### Data to examine
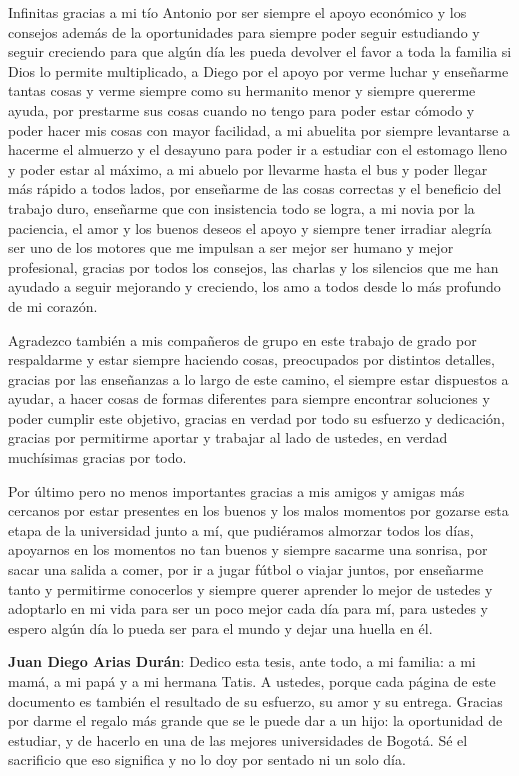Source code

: Infinitas gracias a mi tío Antonio por ser siempre el apoyo económico y los consejos además de la oportunidades para siempre poder seguir estudiando y seguir creciendo para que algún día les pueda devolver el favor a toda la familia si Dios lo permite multiplicado, a Diego por el apoyo por verme luchar y enseñarme tantas cosas y verme siempre como su hermanito menor y siempre quererme ayuda, por prestarme sus cosas cuando no tengo para poder estar cómodo y poder hacer mis cosas con mayor facilidad, a mi abuelita por siempre levantarse a hacerme el almuerzo y el desayuno para poder ir a estudiar con el estomago lleno y poder estar al máximo, a mi abuelo por llevarme hasta el bus y poder llegar más rápido a todos lados, por enseñarme de las cosas correctas y el beneficio del trabajo duro, enseñarme que con insistencia todo se logra, a mi novia por la paciencia, el amor y los buenos deseos el apoyo y siempre tener irradiar alegría ser uno de los motores que me impulsan a ser mejor ser humano y mejor profesional, gracias por todos los consejos, las charlas y los silencios que me han ayudado a seguir mejorando y creciendo, los amo a todos desde lo más profundo de mi corazón.

Agradezco también a mis compañeros de grupo en este trabajo de grado por respaldarme y estar siempre haciendo cosas, preocupados por distintos detalles, gracias por las enseñanzas a lo largo de este camino, el siempre estar dispuestos a ayudar, a hacer cosas de formas diferentes para siempre encontrar soluciones y poder cumplir este objetivo, gracias en verdad por todo su esfuerzo y dedicación, gracias por permitirme aportar y trabajar al lado de ustedes, en verdad muchísimas gracias por todo. 

Por último pero no menos importantes gracias a mis amigos y amigas más cercanos por estar presentes en los buenos y los malos momentos por gozarse esta etapa de la universidad junto a mí, que pudiéramos almorzar todos los días, apoyarnos en los momentos no tan buenos y siempre sacarme una sonrisa, por sacar una salida a comer, por ir a jugar fútbol o viajar juntos, por enseñarme tanto y permitirme conocerlos y siempre querer aprender lo mejor de ustedes y adoptarlo en mi vida para ser un poco mejor cada día para mí, para ustedes y espero algún día lo pueda ser para el mundo y dejar una huella en él.

\textbf{Juan Diego Arias Durán}: Dedico esta tesis, ante todo, a mi familia: a mi mamá, a mi papá y a mi
hermana Tatis. A ustedes, porque cada página de este documento es también el resultado de su esfuerzo, su
amor y su entrega. Gracias por darme el regalo más grande que se le puede dar a un hijo: la oportunidad de
estudiar, y de hacerlo en una de las mejores universidades de Bogotá. Sé el sacrificio que eso significa y
no lo doy por sentado ni un solo día.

### What is needed
The line containing "de mi corazón." marks the end: transcribe every line from the start of the listing up to and including it, minus the pictures.

### Task response
Source code

: Infinitas gracias a mi tío Antonio por ser siempre el apoyo económico y los consejos además de la oportunidades para siempre poder seguir estudiando y seguir creciendo para que algún día les pueda devolver el favor a toda la familia si Dios lo permite multiplicado, a Diego por el apoyo por verme luchar y enseñarme tantas cosas y verme siempre como su hermanito menor y siempre quererme ayuda, por prestarme sus cosas cuando no tengo para poder estar cómodo y poder hacer mis cosas con mayor facilidad, a mi abuelita por siempre levantarse a hacerme el almuerzo y el desayuno para poder ir a estudiar con el estomago lleno y poder estar al máximo, a mi abuelo por llevarme hasta el bus y poder llegar más rápido a todos lados, por enseñarme de las cosas correctas y el beneficio del trabajo duro, enseñarme que con insistencia todo se logra, a mi novia por la paciencia, el amor y los buenos deseos el apoyo y siempre tener irradiar alegría ser uno de los motores que me impulsan a ser mejor ser humano y mejor profesional, gracias por todos los consejos, las charlas y los silencios que me han ayudado a seguir mejorando y creciendo, los amo a todos desde lo más profundo de mi corazón.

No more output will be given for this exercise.